Task details: Look through the records below for the line with "with me tonight?*" and the line with "- ✨ Modules", then return those lines and all lines between, exactly.
┌─ Records for this task
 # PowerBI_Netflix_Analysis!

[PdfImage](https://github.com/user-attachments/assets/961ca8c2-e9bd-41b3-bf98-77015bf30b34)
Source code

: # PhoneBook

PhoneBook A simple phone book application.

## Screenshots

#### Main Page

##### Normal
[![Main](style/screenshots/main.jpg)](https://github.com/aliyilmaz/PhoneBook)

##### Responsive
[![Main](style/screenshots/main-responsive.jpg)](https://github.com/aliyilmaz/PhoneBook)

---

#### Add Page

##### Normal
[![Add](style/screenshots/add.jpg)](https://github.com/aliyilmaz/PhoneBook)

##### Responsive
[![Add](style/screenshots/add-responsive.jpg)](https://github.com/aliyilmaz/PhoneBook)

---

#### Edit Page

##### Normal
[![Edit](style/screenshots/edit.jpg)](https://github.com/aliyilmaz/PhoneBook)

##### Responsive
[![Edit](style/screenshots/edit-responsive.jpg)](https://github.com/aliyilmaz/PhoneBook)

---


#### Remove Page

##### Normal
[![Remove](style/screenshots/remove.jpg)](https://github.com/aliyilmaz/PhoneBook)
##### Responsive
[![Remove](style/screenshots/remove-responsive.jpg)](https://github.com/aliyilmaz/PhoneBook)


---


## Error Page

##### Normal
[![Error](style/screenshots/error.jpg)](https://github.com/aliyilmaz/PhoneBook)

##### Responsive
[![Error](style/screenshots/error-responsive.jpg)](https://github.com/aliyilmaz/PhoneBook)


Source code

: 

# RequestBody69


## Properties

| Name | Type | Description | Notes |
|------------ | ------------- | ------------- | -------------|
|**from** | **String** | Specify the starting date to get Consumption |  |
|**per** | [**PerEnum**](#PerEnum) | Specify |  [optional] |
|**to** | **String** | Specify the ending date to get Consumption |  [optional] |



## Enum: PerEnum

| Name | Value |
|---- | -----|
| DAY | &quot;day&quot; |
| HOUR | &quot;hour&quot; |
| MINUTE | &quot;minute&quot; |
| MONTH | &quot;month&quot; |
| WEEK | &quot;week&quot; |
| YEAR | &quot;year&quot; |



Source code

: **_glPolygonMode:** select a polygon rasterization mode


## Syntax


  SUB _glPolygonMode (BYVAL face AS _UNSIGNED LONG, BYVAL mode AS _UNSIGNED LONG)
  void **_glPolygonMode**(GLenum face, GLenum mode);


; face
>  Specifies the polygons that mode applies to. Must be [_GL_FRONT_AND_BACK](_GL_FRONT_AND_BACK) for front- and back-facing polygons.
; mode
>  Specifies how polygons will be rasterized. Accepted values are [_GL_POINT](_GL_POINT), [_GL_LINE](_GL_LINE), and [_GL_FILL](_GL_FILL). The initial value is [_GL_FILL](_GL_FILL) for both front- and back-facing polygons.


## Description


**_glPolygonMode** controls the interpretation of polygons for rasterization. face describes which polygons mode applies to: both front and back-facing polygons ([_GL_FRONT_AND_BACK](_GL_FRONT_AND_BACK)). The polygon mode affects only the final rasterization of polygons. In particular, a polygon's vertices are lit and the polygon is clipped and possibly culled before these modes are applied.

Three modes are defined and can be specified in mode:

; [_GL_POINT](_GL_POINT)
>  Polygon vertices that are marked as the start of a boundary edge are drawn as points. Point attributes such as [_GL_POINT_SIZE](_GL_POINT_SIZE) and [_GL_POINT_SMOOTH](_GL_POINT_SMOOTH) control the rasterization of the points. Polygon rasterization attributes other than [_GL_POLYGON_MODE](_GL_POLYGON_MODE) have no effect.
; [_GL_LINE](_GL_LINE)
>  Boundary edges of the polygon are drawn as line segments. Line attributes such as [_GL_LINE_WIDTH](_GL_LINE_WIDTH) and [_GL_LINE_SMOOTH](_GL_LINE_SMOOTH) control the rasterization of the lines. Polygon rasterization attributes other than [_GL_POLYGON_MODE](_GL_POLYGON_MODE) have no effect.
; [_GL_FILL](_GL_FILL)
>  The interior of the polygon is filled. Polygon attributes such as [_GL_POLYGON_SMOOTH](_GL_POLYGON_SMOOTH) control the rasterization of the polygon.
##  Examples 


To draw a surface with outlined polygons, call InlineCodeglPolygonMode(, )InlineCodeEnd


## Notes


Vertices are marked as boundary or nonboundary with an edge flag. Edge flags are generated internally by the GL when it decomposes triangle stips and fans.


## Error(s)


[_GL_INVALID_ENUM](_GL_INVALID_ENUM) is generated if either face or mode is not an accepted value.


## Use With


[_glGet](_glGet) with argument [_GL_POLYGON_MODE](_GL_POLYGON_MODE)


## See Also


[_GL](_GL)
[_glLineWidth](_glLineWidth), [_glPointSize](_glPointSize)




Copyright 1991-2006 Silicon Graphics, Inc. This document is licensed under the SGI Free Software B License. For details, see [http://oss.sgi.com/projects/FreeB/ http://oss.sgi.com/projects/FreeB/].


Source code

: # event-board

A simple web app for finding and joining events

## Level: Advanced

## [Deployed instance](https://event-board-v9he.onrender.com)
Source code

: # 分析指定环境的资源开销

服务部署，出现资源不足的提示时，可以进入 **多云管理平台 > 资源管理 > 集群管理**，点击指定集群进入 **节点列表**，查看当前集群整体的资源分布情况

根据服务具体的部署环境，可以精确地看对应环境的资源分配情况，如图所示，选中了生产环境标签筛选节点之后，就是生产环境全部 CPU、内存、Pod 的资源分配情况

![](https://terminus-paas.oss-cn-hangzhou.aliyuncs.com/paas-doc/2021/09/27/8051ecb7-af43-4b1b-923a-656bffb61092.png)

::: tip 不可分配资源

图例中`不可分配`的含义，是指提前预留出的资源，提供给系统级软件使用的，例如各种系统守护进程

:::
└─
┌─ Records for this task
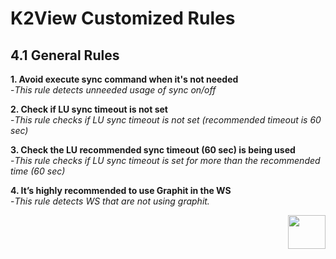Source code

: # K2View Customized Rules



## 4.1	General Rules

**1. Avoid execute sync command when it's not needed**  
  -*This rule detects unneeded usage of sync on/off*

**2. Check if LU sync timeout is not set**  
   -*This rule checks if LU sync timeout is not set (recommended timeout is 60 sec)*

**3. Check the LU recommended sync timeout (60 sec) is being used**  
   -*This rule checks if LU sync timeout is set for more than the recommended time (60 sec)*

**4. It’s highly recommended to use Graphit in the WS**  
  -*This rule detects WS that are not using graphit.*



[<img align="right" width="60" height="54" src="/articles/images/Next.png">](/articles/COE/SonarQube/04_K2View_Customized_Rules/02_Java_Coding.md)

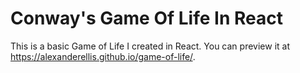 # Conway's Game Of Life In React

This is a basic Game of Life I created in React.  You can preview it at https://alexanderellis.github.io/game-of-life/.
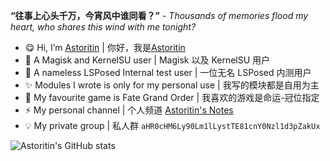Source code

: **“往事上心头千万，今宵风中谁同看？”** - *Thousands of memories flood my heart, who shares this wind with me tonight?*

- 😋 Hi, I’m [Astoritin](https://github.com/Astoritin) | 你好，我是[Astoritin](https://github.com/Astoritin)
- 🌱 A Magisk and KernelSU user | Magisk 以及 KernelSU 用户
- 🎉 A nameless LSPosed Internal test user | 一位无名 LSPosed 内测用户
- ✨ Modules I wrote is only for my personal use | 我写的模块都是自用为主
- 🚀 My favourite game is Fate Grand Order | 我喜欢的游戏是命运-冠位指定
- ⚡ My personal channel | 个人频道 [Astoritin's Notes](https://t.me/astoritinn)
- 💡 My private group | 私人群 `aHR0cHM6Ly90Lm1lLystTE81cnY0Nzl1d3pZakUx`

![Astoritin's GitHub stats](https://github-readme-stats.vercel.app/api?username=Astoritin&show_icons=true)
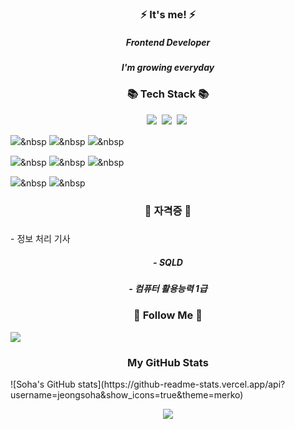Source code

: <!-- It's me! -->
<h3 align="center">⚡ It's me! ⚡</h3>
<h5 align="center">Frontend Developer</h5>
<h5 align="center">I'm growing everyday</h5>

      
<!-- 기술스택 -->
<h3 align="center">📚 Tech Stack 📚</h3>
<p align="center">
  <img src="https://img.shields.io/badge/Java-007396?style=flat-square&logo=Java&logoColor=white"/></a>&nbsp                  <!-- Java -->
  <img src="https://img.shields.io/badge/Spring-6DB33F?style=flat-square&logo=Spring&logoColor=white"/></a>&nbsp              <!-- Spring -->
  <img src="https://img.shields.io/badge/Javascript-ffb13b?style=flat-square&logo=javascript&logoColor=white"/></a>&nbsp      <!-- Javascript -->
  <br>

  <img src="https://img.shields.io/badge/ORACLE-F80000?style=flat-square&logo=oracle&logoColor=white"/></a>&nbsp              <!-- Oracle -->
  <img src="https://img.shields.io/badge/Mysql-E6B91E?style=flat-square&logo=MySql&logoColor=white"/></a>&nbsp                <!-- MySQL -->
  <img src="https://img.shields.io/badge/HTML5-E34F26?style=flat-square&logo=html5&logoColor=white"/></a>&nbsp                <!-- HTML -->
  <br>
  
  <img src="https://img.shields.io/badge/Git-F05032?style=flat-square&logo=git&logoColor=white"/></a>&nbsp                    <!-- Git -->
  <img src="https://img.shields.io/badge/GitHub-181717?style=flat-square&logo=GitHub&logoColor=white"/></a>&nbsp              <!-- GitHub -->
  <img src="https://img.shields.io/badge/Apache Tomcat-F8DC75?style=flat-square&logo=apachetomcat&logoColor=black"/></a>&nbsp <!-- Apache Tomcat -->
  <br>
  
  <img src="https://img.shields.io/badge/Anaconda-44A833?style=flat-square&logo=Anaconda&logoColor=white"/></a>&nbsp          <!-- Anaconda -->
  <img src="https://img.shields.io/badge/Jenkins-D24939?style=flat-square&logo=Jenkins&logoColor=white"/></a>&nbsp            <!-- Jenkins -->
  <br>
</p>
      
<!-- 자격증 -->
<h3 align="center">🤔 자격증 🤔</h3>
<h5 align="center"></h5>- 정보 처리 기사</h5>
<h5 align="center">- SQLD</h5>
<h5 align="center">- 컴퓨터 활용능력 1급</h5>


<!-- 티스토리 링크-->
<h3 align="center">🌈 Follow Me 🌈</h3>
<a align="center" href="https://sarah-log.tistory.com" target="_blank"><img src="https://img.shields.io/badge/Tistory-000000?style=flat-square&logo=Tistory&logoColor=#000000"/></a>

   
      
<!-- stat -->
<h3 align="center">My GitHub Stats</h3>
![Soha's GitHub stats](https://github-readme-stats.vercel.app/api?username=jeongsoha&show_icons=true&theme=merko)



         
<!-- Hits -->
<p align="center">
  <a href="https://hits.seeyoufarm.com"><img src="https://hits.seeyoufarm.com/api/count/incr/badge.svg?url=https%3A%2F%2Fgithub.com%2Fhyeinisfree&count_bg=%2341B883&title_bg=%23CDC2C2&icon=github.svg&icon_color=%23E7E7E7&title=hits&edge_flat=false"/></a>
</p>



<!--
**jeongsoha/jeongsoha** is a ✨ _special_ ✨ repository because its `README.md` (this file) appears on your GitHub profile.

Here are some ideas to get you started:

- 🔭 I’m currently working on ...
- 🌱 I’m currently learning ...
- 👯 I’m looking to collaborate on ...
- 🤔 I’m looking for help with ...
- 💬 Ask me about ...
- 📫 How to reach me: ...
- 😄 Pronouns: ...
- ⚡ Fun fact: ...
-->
└─
Output of the exercise:
: **“往事上心头千万，今宵风中谁同看？”** - *Thousands of memories flood my heart, who shares this wind with me tonight?*

- 😋 Hi, I’m [Astoritin](https://github.com/Astoritin) | 你好，我是[Astoritin](https://github.com/Astoritin)
- 🌱 A Magisk and KernelSU user | Magisk 以及 KernelSU 用户
- 🎉 A nameless LSPosed Internal test user | 一位无名 LSPosed 内测用户
- ✨ Modules I wrote is only for my personal use | 我写的模块都是自用为主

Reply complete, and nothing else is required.